# [Aim of the exercise]
Word for word, give the data again without its pictures.

# [Materials provided]
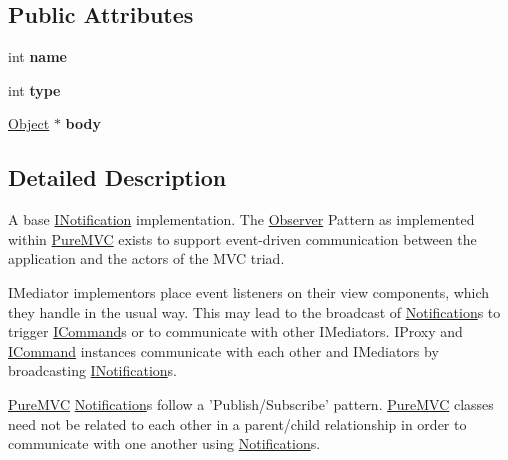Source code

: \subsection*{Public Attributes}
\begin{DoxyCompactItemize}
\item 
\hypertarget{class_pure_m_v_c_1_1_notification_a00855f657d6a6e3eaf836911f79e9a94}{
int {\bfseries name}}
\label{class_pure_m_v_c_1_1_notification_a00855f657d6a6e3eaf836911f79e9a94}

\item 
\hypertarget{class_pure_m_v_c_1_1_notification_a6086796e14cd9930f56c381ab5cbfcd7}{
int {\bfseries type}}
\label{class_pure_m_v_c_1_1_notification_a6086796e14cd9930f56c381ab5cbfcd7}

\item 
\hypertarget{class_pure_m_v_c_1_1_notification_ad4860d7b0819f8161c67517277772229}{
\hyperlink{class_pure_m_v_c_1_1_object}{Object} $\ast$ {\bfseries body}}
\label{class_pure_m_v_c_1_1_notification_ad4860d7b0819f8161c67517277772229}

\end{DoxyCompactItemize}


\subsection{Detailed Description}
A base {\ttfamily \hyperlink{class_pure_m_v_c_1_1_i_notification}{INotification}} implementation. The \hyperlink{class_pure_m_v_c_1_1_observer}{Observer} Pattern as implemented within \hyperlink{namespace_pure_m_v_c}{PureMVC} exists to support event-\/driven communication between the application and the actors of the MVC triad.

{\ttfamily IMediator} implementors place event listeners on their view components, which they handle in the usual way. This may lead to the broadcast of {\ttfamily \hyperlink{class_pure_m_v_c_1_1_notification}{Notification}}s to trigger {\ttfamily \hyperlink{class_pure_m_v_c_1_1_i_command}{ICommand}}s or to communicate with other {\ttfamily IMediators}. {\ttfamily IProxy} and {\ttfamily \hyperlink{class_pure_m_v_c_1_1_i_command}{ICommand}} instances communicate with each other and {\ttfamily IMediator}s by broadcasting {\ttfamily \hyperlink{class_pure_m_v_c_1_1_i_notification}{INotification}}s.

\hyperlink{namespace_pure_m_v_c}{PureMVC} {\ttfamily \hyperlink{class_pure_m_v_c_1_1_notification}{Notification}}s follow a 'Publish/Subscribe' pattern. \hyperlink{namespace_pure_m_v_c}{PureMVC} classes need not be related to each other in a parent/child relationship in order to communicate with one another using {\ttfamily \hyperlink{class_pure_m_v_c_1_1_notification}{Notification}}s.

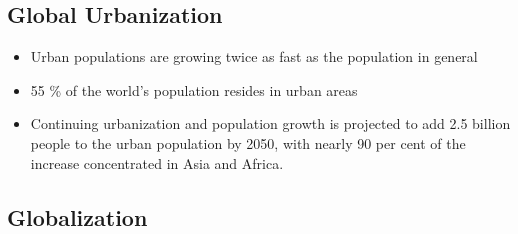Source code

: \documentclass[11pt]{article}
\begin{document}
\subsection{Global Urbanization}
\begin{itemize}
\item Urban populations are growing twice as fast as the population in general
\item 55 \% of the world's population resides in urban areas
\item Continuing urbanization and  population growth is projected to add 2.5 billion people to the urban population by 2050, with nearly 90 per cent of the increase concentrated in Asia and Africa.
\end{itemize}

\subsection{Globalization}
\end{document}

# [Result of this task]
Source code

: \subsection*{Public Attributes}
\begin{DoxyCompactItemize}
\item 
\hypertarget{class_pure_m_v_c_1_1_notification_a00855f657d6a6e3eaf836911f79e9a94}{
int {\bfseries name}}
\label{class_pure_m_v_c_1_1_notification_a00855f657d6a6e3eaf836911f79e9a94}

\item 
\hypertarget{class_pure_m_v_c_1_1_notification_a6086796e14cd9930f56c381ab5cbfcd7}{
int {\bfseries type}}
\label{class_pure_m_v_c_1_1_notification_a6086796e14cd9930f56c381ab5cbfcd7}

\item 
\hypertarget{class_pure_m_v_c_1_1_notification_ad4860d7b0819f8161c67517277772229}{
\hyperlink{class_pure_m_v_c_1_1_object}{Object} $\ast$ {\bfseries body}}
\label{class_pure_m_v_c_1_1_notification_ad4860d7b0819f8161c67517277772229}

\end{DoxyCompactItemize}


\subsection{Detailed Description}
A base {\ttfamily \hyperlink{class_pure_m_v_c_1_1_i_notification}{INotification}} implementation. The \hyperlink{class_pure_m_v_c_1_1_observer}{Observer} Pattern as implemented within \hyperlink{namespace_pure_m_v_c}{PureMVC} exists to support event-\/driven communication between the application and the actors of the MVC triad.

{\ttfamily IMediator} implementors place event listeners on their view components, which they handle in the usual way. This may lead to the broadcast of {\ttfamily \hyperlink{class_pure_m_v_c_1_1_notification}{Notification}}s to trigger {\ttfamily \hyperlink{class_pure_m_v_c_1_1_i_command}{ICommand}}s or to communicate with other {\ttfamily IMediators}. {\ttfamily IProxy} and {\ttfamily \hyperlink{class_pure_m_v_c_1_1_i_command}{ICommand}} instances communicate with each other and {\ttfamily IMediator}s by broadcasting {\ttfamily \hyperlink{class_pure_m_v_c_1_1_i_notification}{INotification}}s.

\hyperlink{namespace_pure_m_v_c}{PureMVC} {\ttfamily \hyperlink{class_pure_m_v_c_1_1_notification}{Notification}}s follow a 'Publish/Subscribe' pattern. \hyperlink{namespace_pure_m_v_c}{PureMVC} classes need not be related to each other in a parent/child relationship in order to communicate with one another using {\ttfamily \hyperlink{class_pure_m_v_c_1_1_notification}{Notification}}s.

Source code

: \documentclass[11pt]{article}
\begin{document}
\subsection{Global Urbanization}
\begin{itemize}
\item Urban populations are growing twice as fast as the population in general
\item 55 \% of the world's population resides in urban areas
\item Continuing urbanization and  population growth is projected to add 2.5 billion people to the urban population by 2050, with nearly 90 per cent of the increase concentrated in Asia and Africa.
\end{itemize}

\subsection{Globalization}
\end{document}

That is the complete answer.